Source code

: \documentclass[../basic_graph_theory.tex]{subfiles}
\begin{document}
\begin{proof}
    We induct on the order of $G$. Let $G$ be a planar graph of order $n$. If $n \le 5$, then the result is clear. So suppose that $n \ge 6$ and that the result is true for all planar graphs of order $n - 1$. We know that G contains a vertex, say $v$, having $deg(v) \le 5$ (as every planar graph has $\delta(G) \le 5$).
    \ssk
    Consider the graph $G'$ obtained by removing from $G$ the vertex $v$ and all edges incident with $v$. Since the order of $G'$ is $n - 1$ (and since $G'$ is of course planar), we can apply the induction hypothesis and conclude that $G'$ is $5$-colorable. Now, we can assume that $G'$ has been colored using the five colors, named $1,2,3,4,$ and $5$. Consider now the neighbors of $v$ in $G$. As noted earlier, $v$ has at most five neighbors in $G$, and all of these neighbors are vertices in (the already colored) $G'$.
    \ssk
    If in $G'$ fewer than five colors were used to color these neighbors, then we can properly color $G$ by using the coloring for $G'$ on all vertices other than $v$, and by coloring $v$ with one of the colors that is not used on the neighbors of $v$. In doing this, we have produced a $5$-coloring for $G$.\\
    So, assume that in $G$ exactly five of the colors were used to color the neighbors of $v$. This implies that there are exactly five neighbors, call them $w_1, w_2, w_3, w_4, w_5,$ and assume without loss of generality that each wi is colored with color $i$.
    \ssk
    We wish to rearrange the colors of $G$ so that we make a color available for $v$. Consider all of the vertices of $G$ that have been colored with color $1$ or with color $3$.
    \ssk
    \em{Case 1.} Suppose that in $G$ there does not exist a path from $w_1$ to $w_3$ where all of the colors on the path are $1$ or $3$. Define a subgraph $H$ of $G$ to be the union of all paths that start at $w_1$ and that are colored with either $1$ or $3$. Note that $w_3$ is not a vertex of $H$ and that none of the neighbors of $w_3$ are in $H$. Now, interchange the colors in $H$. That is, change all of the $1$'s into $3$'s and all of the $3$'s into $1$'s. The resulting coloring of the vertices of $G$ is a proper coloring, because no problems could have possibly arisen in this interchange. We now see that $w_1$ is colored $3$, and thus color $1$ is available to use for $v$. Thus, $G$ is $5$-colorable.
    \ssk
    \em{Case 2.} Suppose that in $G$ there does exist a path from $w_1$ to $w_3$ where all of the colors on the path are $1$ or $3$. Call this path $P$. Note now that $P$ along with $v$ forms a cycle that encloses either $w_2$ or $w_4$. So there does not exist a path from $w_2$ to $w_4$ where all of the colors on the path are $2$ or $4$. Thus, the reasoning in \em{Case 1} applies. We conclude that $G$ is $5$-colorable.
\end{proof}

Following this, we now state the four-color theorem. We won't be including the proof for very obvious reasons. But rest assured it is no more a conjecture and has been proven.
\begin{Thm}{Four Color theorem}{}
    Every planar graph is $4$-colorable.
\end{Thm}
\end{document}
****************************************
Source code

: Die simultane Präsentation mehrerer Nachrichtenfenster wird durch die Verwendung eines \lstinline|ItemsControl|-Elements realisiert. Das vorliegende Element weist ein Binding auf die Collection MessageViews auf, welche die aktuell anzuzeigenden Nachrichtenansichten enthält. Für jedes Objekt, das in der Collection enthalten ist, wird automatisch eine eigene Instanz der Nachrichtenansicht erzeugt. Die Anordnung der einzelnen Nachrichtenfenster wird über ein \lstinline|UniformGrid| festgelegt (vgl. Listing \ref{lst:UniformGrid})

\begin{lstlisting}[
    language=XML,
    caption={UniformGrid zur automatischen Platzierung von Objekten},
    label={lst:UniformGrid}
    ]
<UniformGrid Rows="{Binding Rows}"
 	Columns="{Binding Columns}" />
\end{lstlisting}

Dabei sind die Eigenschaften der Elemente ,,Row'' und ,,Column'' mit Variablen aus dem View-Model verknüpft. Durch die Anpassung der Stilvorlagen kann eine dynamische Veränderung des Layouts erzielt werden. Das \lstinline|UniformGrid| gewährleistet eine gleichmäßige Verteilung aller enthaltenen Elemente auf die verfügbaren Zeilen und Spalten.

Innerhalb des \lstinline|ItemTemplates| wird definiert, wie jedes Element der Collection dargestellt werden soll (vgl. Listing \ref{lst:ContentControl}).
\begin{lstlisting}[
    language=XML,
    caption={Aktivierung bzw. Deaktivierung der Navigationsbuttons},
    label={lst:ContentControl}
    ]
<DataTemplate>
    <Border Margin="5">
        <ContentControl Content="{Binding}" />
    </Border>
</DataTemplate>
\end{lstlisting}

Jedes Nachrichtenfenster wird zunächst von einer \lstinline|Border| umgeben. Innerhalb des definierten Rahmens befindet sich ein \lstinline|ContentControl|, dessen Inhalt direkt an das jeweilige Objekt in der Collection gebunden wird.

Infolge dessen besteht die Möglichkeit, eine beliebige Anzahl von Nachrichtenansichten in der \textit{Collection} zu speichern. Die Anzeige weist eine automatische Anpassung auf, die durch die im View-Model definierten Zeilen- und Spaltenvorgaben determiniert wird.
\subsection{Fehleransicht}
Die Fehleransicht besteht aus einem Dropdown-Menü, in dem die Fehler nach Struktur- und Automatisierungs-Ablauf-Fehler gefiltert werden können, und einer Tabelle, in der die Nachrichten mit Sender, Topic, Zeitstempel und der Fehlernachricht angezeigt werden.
****************************************
Exercise objective:
From the entries above, return each line with the word "theorem" in it.

Exercise solution:
Following this, we now state the four-color theorem. We won't be including the proof for very obvious reasons. But rest assured it is no more a conjecture and has been proven.
\begin{Thm}{Four Color theorem}{}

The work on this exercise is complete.